Empirical Quantiles

DESCRIPTION:

Returns a vector or bdVector of the desired quantiles of the data.

USAGE:

quantile(x, probs = 0:4/4, na.rm = F, ...)
quantile.default(x, probs = 0:4/4, na.rm = F, 
         alpha = 1, rule = 1, weights = NULL, freq = NULL) 

REQUIRED ARGUMENTS:

x
vector or bdVector of data. Missing values are not allowed unless na.rm=TRUE.

OPTIONAL ARGUMENTS:

probs
vector or bdVector of desired probability levels. Values must be between 0 and 1 inclusive. The default produces a "five number summary": the minimum, lower quartile, median, upper quartile, and maximum of x.
na.rm
logical flag; indicates whether missing values are removed before computation.
...
methods may have other arguments. The following arguments are available in the default method.
alpha
value between 0 and 1 which determines the definition of the quantiles; smaller numbers give wider quantiles.
rule
integer describing the rule to be used for values of probs that are near 0 or 1. If rule is 1, NAs are supplied for any such points. If rule is 2, the extreme values of x are used. If rule is 3, linear extrapolation is used. This option is irrelevant if alpha=1.
weights
vector of weights the same length as x, or NULL if no weights. Quantiles are calculated for the weighted distribution with probabilities proportional to weights on the values of x.
freq
vector of positive integers, the same length as x, giving frequencies. If supplied then results are equivalent to supplying rep(x, freq) instead of x. The effect is similar to the weights argument, except that values are actually repeated so that the quantiles returned may be exactly equal to a repeated value of x rather than interpolated between adjacent values.

VALUE:

vector or bdVector of empirical quantiles corresponding to the probs levels in the sorted x data.

DETAILS:

The algorithm linearly interpolates between order statistics of x, assuming that the ith order statistic is the (i-alpha)/(n-1+2*alpha) quantile if no weights are present, where n=length(x). The algorithm uses partial sorting, hence is quickly able to find a few quantiles even of large datasets.
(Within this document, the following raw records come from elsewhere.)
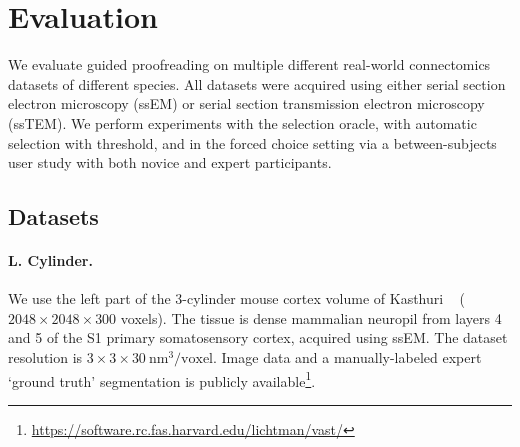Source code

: 
\section{Evaluation}
\label{sec:evaluation}

We evaluate guided proofreading on multiple different real-world connectomics datasets of different species. All datasets were acquired using either serial section electron microscopy (ssEM) or serial section transmission electron microscopy (ssTEM). We perform experiments with the selection oracle, with automatic selection with threshold, and in the forced choice setting via a between-subjects user study with both novice and expert participants.

\subsection{Datasets}

\paragraph{L. Cylinder.} We use the left part of the 3-cylinder mouse cortex volume of Kasthuri \etal~\cite{kasthuri2015saturated} ($2048\times2048\times300$ voxels). The tissue is dense mammalian neuropil from layers 4 and 5 of the S1 primary somatosensory cortex, acquired using ssEM. The dataset resolution is $3\times3\times30~\text{nm}^3\text{/voxel}$. Image data and a manually-labeled expert `ground truth' segmentation is publicly available\footnote{\scriptsize{\url{https://software.rc.fas.harvard.edu/lichtman/vast/}}}.

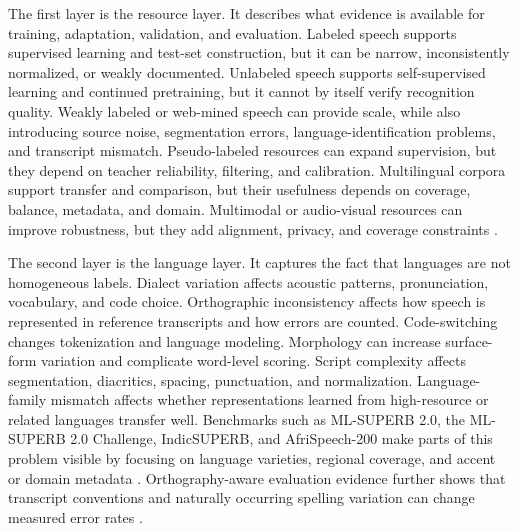 \documentclass[pdflatex,sn-basic,iicol]{sn-jnl}
\theoremstyle{thmstyleone}
\theoremstyle{thmstyletwo}
\theoremstyle{thmstylethree}
\begin{document}
The first layer is the resource layer. It describes what evidence is available for training, adaptation, validation, and evaluation. Labeled speech supports supervised learning and test-set construction, but it can be narrow, inconsistently normalized, or weakly documented. Unlabeled speech supports self-supervised learning and continued pretraining, but it cannot by itself verify recognition quality. Weakly labeled or web-mined speech can provide scale, while also introducing source noise, segmentation errors, language-identification problems, and transcript mismatch. Pseudo-labeled resources can expand supervision, but they depend on teacher reliability, filtering, and calibration. Multilingual corpora support transfer and comparison, but their usefulness depends on coverage, balance, metadata, and domain. Multimodal or audio-visual resources can improve robustness, but they add alignment, privacy, and coverage constraints \citep{ardila2020commonvoice,wang2021voxpopuli,pratap20_interspeech,lau2025_data_quality_multilingual_speech}.

The second layer is the language layer. It captures the fact that languages are not homogeneous labels. Dialect variation affects acoustic patterns, pronunciation, vocabulary, and code choice. Orthographic inconsistency affects how speech is represented in reference transcripts and how errors are counted. Code-switching changes tokenization and language modeling. Morphology can increase surface-form variation and complicate word-level scoring. Script complexity affects segmentation, diacritics, spacing, punctuation, and normalization. Language-family mismatch affects whether representations learned from high-resource or related languages transfer well. Benchmarks such as ML-SUPERB 2.0, the ML-SUPERB 2.0 Challenge, IndicSUPERB, and AfriSpeech-200 make parts of this problem visible by focusing on language varieties, regional coverage, and accent or domain metadata \citep{shi2024mlsuperb2,chen2025mlsuperb2challenge,javed2023indsuperb,olatunji2023_afrispeech200}. Orthography-aware evaluation evidence further shows that transcript conventions and naturally occurring spelling variation can change measured error rates \citep{karita2023lenient}.
\end{document}

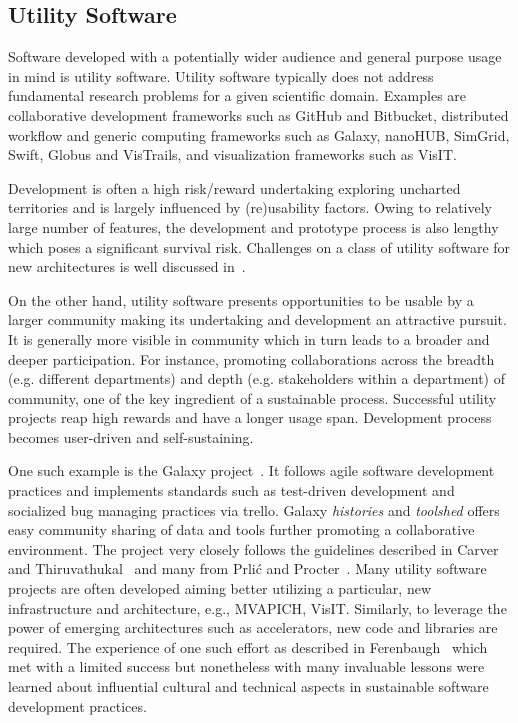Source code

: \documentclass[11pt, oneside]{amsart}
\newcommand{\toolname}[1] {\textsf{#1}}
\begin{document}
\subsection{Utility Software}
Software developed with a potentially wider audience and general purpose usage
in mind is utility software. Utility software typically does not address
fundamental research problems for a given scientific domain. Examples are
collaborative development frameworks such as \toolname{GitHub} and
\toolname{Bitbucket}, distributed workflow and generic computing frameworks
such as \toolname{Galaxy}, \toolname{nanoHUB}, \toolname{SimGrid}, \toolname{Swift},
\toolname{Globus} and \toolname{VisTrails}, and visualization frameworks such as
\toolname{VisIT}. 

Development is often a high risk/reward undertaking exploring uncharted
territories and is largely influenced by (re)usability factors. Owing to
relatively large number of features, the development and prototype process is
also lengthy which poses a significant survival risk. Challenges on a class of
utility software for new architectures is well discussed
in~\cite{Ferenbaugh_WSSSPE}.

On the other hand, utility software presents opportunities to be usable by a
larger community making its undertaking and development an attractive pursuit.
It is generally more visible in community which in turn leads to a broader and
deeper participation. For instance, promoting collaborations across the breadth
(e.g.  different departments) and depth (e.g. stakeholders within a department)
of community, one of the key ingredient of a sustainable process. Successful
utility projects reap high rewards and have a longer usage span. Development
process becomes user-driven and self-sustaining.

One such example is the \toolname{Galaxy} project~\cite{Galaxy}. It follows agile software
development practices and implements standards such as test-driven development
and socialized bug managing practices via \toolname{trello}. Galaxy
\emph{histories} and \emph{toolshed} offers easy community sharing of data and
tools further promoting a collaborative environment. The project very closely
follows the guidelines described in Carver and Thiruvathukal~\cite{Carver_WSSSPE} and many
from Prli\'{c} and Procter~\cite{Prlic_WSSSPE}. Many utility software projects are often developed
aiming better utilizing a particular, new infrastructure and architecture,
e.g., \toolname{MVAPICH}, \toolname{VisIT}. Similarly, to leverage the power of
emerging architectures such as accelerators, new code and libraries are
required. The experience of one such effort as described
in Ferenbaugh~\cite{Ferenbaugh_WSSSPE} which met with a limited success but nonetheless
with many invaluable lessons were learned about influential cultural and
technical aspects in sustainable software development practices.
\end{document}
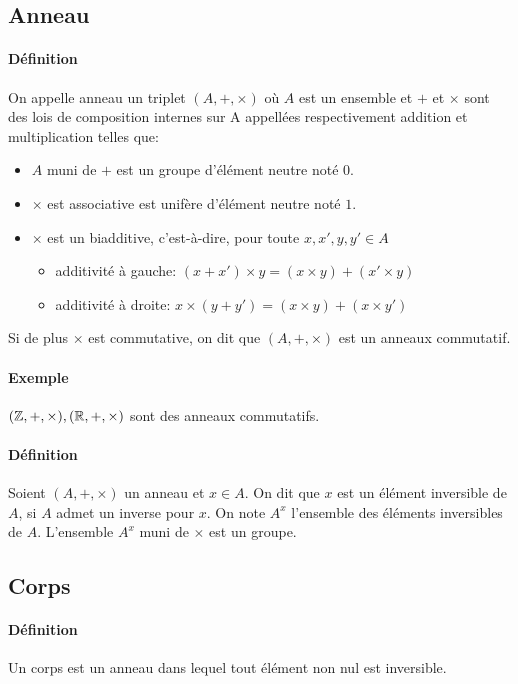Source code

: %
\subsection{Anneau}
%
\paragraph{Définition} On appelle anneau un triplet $(A, +, \times)$ où $A$ est un ensemble et $+$ et $\times$ sont des lois de composition internes sur A appellées respectivement addition et multiplication telles que:
\begin{itemize}
  \item $A$ muni de $+$ est un groupe d'élément neutre noté $0$.
  \item $\times$ est associative est unifère d'élément neutre noté $1$.
  \item $\times$ est un biadditive, c'est-à-dire, pour toute $x, x', y, y' \in A$
    \begin{itemize}
      \item additivité à gauche: $(x + x') \times y = (x \times y)+(x' \times y)$
      \item additivité à droite: $x \times (y + y') = (x \times y)+(x \times y')$
    \end{itemize}
\end{itemize}
Si de plus $\times$ est commutative, on dit que $(A, +, \times)$ est un anneaux commutatif.

\paragraph{Exemple}  $(\mathbb{Z}, +, \times), (\mathbb{R}, +, \times)$ sont des anneaux commutatifs.

\paragraph{Définition} Soient $(A, +, \times)$ un anneau et $x \in A$. On dit que $x$ est un élément inversible de $A$, si $A$ admet un inverse pour $x$. On note $A^{x}$ l'ensemble des éléments inversibles de $A$. L'ensemble $A^{x}$ muni de $\times$ est un groupe.

%
\subsection{Corps}
%
\paragraph{Définition} Un corps est un anneau dans lequel tout élément non nul est inversible.

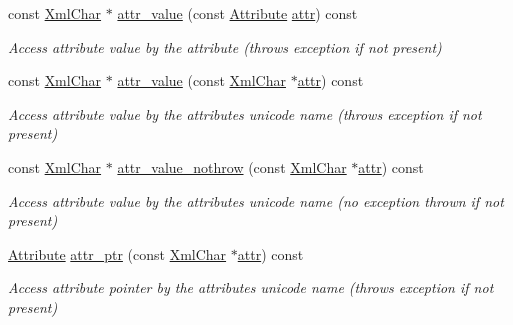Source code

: \begin{DoxyCompactItemize}
const \hyperlink{namespace_d_d4hep_1_1_x_m_l_a09e5d9cc86ed782f6826dfe0778c1815}{Xml\+Char} $\ast$ \hyperlink{class_d_d4hep_1_1_x_m_l_1_1_handle__t_ae6100371b221d2e5bd7528384d37ec73}{attr\+\_\+value} (const \hyperlink{namespace_d_d4hep_1_1_x_m_l_a5c19b7116be99d69b4b22d911357baaf}{Attribute} \hyperlink{class_d_d4hep_1_1_x_m_l_1_1_handle__t_a5b116e138ee498803385f9ec503395c3}{attr}) const
\begin{DoxyCompactList}\small\item\em Access attribute value by the attribute (throws exception if not present) \end{DoxyCompactList}\item 
const \hyperlink{namespace_d_d4hep_1_1_x_m_l_a09e5d9cc86ed782f6826dfe0778c1815}{Xml\+Char} $\ast$ \hyperlink{class_d_d4hep_1_1_x_m_l_1_1_handle__t_a48291a1224fba91941a4d1ce7e092181}{attr\+\_\+value} (const \hyperlink{namespace_d_d4hep_1_1_x_m_l_a09e5d9cc86ed782f6826dfe0778c1815}{Xml\+Char} $\ast$\hyperlink{class_d_d4hep_1_1_x_m_l_1_1_handle__t_a5b116e138ee498803385f9ec503395c3}{attr}) const
\begin{DoxyCompactList}\small\item\em Access attribute value by the attribute\textquotesingle{}s unicode name (throws exception if not present) \end{DoxyCompactList}\item 
const \hyperlink{namespace_d_d4hep_1_1_x_m_l_a09e5d9cc86ed782f6826dfe0778c1815}{Xml\+Char} $\ast$ \hyperlink{class_d_d4hep_1_1_x_m_l_1_1_handle__t_a690047ce386db6a1a783dcb419ec39c1}{attr\+\_\+value\+\_\+nothrow} (const \hyperlink{namespace_d_d4hep_1_1_x_m_l_a09e5d9cc86ed782f6826dfe0778c1815}{Xml\+Char} $\ast$\hyperlink{class_d_d4hep_1_1_x_m_l_1_1_handle__t_a5b116e138ee498803385f9ec503395c3}{attr}) const
\begin{DoxyCompactList}\small\item\em Access attribute value by the attribute\textquotesingle{}s unicode name (no exception thrown if not present) \end{DoxyCompactList}\item 
\hyperlink{namespace_d_d4hep_1_1_x_m_l_a5c19b7116be99d69b4b22d911357baaf}{Attribute} \hyperlink{class_d_d4hep_1_1_x_m_l_1_1_handle__t_a24ef9bea47f64d01510b34bbada99b47}{attr\+\_\+ptr} (const \hyperlink{namespace_d_d4hep_1_1_x_m_l_a09e5d9cc86ed782f6826dfe0778c1815}{Xml\+Char} $\ast$\hyperlink{class_d_d4hep_1_1_x_m_l_1_1_handle__t_a5b116e138ee498803385f9ec503395c3}{attr}) const
\begin{DoxyCompactList}\small\item\em Access attribute pointer by the attribute\textquotesingle{}s unicode name (throws exception if not present) \end{DoxyCompactList}\item 

\end{DoxyCompactItemize}

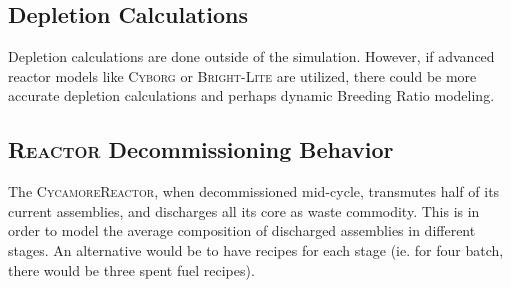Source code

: \documentclass{article}
\newcommand{\Cycamore}{\textsc{Cycamore}\xspace}%
\begin{document}
\subsection{Depletion Calculations}
Depletion calculations are done outside of the simulation. However, if advanced reactor models like \textsc{Cyborg}\xspace
or \textsc{Bright-Lite}\xspace are utilized, there could be more accurate depletion calculations and 
perhaps dynamic Breeding Ratio modeling.

\subsection{\textsc{Reactor}\xspace Decommissioning Behavior}
The \Cycamore \textsc{Reactor}\xspace, when decommissioned mid-cycle, transmutes half of
its current assemblies, and discharges all its core as waste commodity. This is in order to model the average
composition of discharged assemblies in different stages. An alternative would
be to have recipes for each stage (ie. for four batch, there would be three spent fuel recipes).




\end{document}
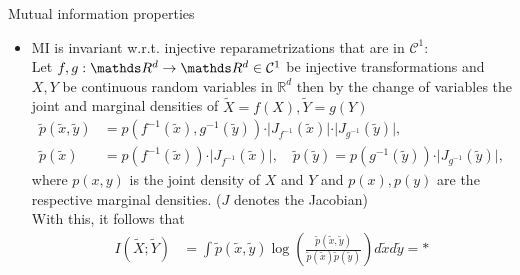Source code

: \documentclass[11pt,compress,t,notes=noshow, xcolor=table]{beamer}
\begin{document}
    

\begin{vbframe} {Mutual information properties}
\begin{itemize}
    \item MI is invariant w.r.t. injective reparametrizations that are in $\mathcal{C}^1:$\\
    \medskip
    Let $f, g: \R^d\rightarrow\R^d \in \mathcal{C}^1$ be injective transformations and $X, Y$ be continuous random variables in $\mathbb{R}^d$ then by the change of variables the joint and marginal densities of  $\tilde{X} = f(X), \tilde{Y} = g(Y)$
    \begin{align*}
        \tilde{p}(\tilde{x}, \tilde{y}) &= p(f^{-1}(\tilde{x}), g^{-1}(\tilde{y}))\cdot\vert J_{f^{-1}}(\tilde{x})\vert\cdot\vert J_{g^{-1}}(\tilde{y})\vert, \\
        \tilde{p}(\tilde{x}) &= p(f^{-1}(\tilde{x}))\cdot\vert J_{f^{-1}}(\tilde{x})\vert,\quad \tilde{p}(\tilde{y}) = p(g^{-1}(\tilde{y}))\cdot\vert J_{g^{-1}}(\tilde{y})\vert, 
    \end{align*}
    where $p(x, y)$ is the joint density of $X$ and $Y$ and $p(x), p(y)$ are the respective marginal densities. ($J$ denotes the Jacobian) \\
    \medskip
    With this, it follows that 
    \begin{align*}
      I(\tilde{X}; \tilde{Y}) &= \int \tilde{p}(\tilde{x}, \tilde{y}) \log\left(\frac{\tilde{p}(\tilde{x}, \tilde{y})}{\tilde{p}(\tilde{x})\tilde{p}(\tilde{y})}\right)d\tilde{x}d\tilde{y}  = *
    \end{align*}
\end{itemize}
\end{vbframe}
\end{document}
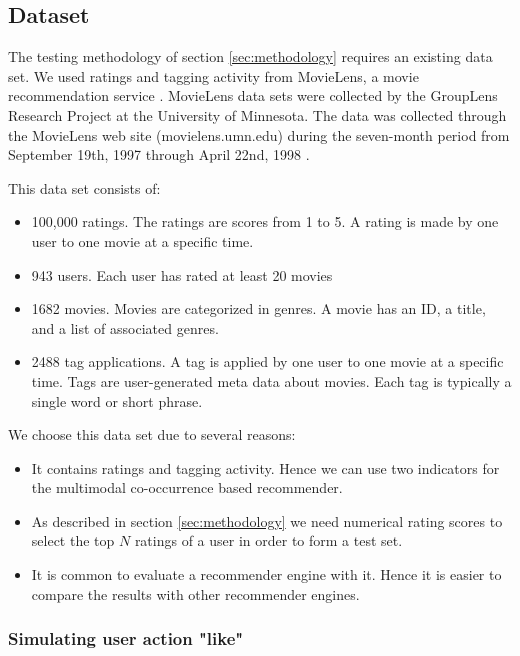 \subsection{Dataset}
\label{sec:dataset}

The testing methodology of section \ref{sec:methodology} requires an existing data set. We used ratings and tagging activity from MovieLens, a movie recommendation service \cite{movielensdata}.
MovieLens data sets were collected by the GroupLens Research Project at the University of Minnesota. The data was collected through the MovieLens web site (movielens.umn.edu) during the seven-month period from September 19th, 1997 through April 22nd, 1998 \cite{movielensdata}.

This data set consists of:
\begin{itemize}
\item 100,000 ratings. The ratings are scores from 1 to 5. A rating is made by one user to one movie at a specific time. 

\item 943 users. Each user has rated at least 20 movies
\item 1682 movies. Movies are categorized in genres. A movie has an ID, a title, and a list of associated genres. 
\item 2488 \gls{tag} applications. A \gls{tag} is applied by one user to one movie at a specific time. Tags are user-generated meta data about movies. Each tag is typically a single word or short phrase. 
\end{itemize}
 
We choose this data set due to several reasons:
\begin{itemize}
\item It contains ratings and tagging activity. Hence we can use two indicators for the multimodal co-occurrence based recommender.
\item As described in section \ref{sec:methodology} we need numerical rating scores to select the top $N$ ratings of a user in order to form a test set. 
\item  It is common to evaluate a recommender engine with it. Hence it is easier to compare the results with other recommender engines. 
\end{itemize}


\subsubsection{Simulating user action "like"}

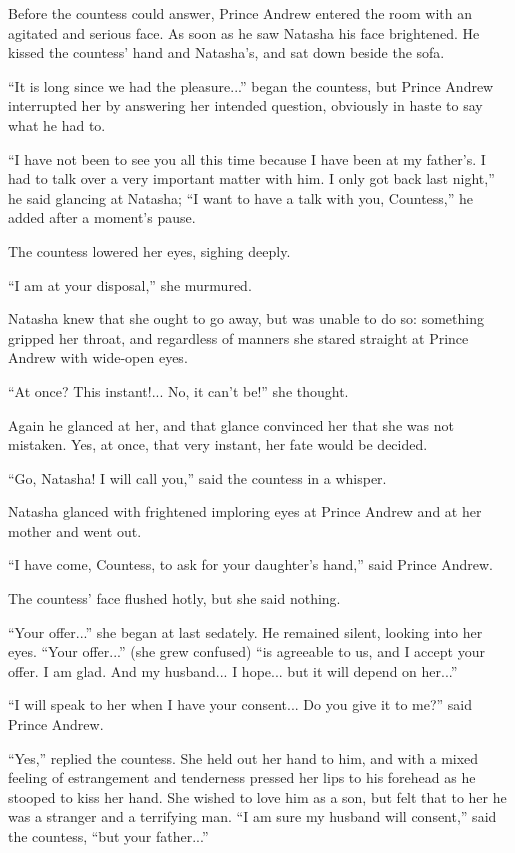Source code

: Before the countess could answer, Prince Andrew entered the room
with an agitated and serious face. As soon as he saw Natasha his
face brightened. He kissed the countess' hand and Natasha's, and
sat down beside the sofa.

``It is long since we had the pleasure...'' began the countess,
but Prince Andrew interrupted her by answering her intended
question, obviously in haste to say what he had to.

``I have not been to see you all this time because I have been at
my father's. I had to talk over a very important matter with
him. I only got back last night,'' he said glancing at Natasha;
``I want to have a talk with you, Countess,'' he added after a
moment's pause.

The countess lowered her eyes, sighing deeply.

``I am at your disposal,'' she murmured.

Natasha knew that she ought to go away, but was unable to do so:
something gripped her throat, and regardless of manners she
stared straight at Prince Andrew with wide-open eyes.

``At once? This instant!... No, it can't be!'' she thought.

Again he glanced at her, and that glance convinced her that she
was not mistaken. Yes, at once, that very instant, her fate would
be decided.

``Go, Natasha! I will call you,'' said the countess in a whisper.

Natasha glanced with frightened imploring eyes at Prince Andrew
and at her mother and went out.

``I have come, Countess, to ask for your daughter's hand,'' said
Prince Andrew.

The countess' face flushed hotly, but she said nothing.

``Your offer...'' she began at last sedately. He remained silent,
looking into her eyes. ``Your offer...'' (she grew confused) ``is
agreeable to us, and I accept your offer. I am glad. And my
husband... I hope... but it will depend on her...''

``I will speak to her when I have your consent... Do you give it
to me?''  said Prince Andrew.

``Yes,'' replied the countess. She held out her hand to him, and
with a mixed feeling of estrangement and tenderness pressed her
lips to his forehead as he stooped to kiss her hand. She wished
to love him as a son, but felt that to her he was a stranger and
a terrifying man. ``I am sure my husband will consent,'' said the
countess, ``but your father...''

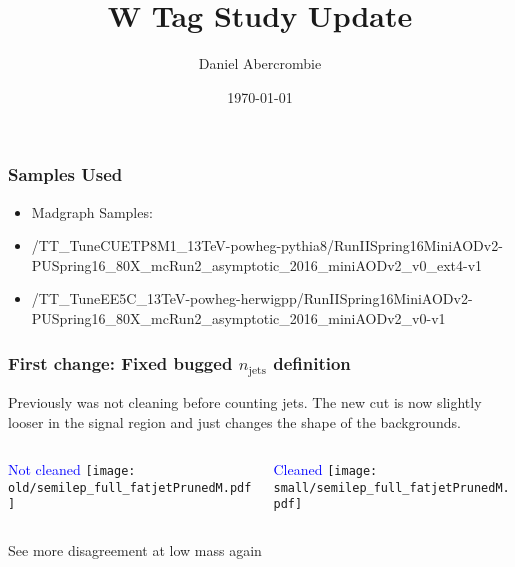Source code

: \documentclass{beamer}
\author[D. Abercrombie]{
  Daniel Abercrombie
}
\title{\bf \sffamily W Tag Study Update}
\date{\today}
\begin{document}
\begin{frame}[nonumbering]
  \titlepage
\end{frame}

\begin{frame}
  \frametitle{Samples Used}
  {\scriptsize
  \begin{itemize}
  \item Madgraph Samples:
  \item /TT\_TuneCUETP8M1\_13TeV-powheg-pythia8/RunIISpring16MiniAODv2-PUSpring16\_80X\_mcRun2\_asymptotic\_2016\_miniAODv2\_v0\_ext4-v1
  \item /TT\_TuneEE5C\_13TeV-powheg-herwigpp/RunIISpring16MiniAODv2-PUSpring16\_80X\_mcRun2\_asymptotic\_2016\_miniAODv2\_v0-v1
  \end{itemize}
  }
\end{frame}

\begin{frame}
  \frametitle{First change: Fixed bugged $n_\text{jets}$ definition}
  Previously was not cleaning before counting jets.
  The new cut is now slightly looser in the signal region and just changes the shape of the backgrounds.
  \vspace{6pt}
  \begin{columns}
    \begin{column}{0.5\linewidth}
      \centering
      \textcolor{blue}{Not cleaned}
      \texttt{[image: old/semilep\_full\_fatjetPrunedM.pdf]}
    \end{column}
    \begin{column}{0.5\linewidth}
      \centering
      \textcolor{blue}{Cleaned}
      \texttt{[image: small/semilep\_full\_fatjetPrunedM.pdf]}
    \end{column}
  \end{columns}
  See more disagreement at low mass again
\end{frame}
\end{document}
approx((1:n - alpha) / (n + 1 - 2 * alpha), 
       x, probs, rule=rule) 

If x contains randomly-generated values from a distribution, then alpha=1 gives quantiles which are biased (they tend to be too narrow), alpha=1/3 gives approximately median-unbiased estimates of the quantiles of the distribution, and alpha=0 matches the correct probabilities for a new observation "X" from that distribution, i.e.
prob(X < quantile(x, p, alpha=0)) = p
(the relationship is exact if p=k/(n+1) for some integer k and the distribution is continuous, and approximate otherwise).

If weights are present, then alpha=.5 corresponds to interpolating between the midpoints of segments of the step function with step widths proportional to weights. For other values of alpha the horizontal positions of those midpoints are transformed linearly; for alpha=1 the horizontal positions of the two extreme midpoints are at 0 and 1.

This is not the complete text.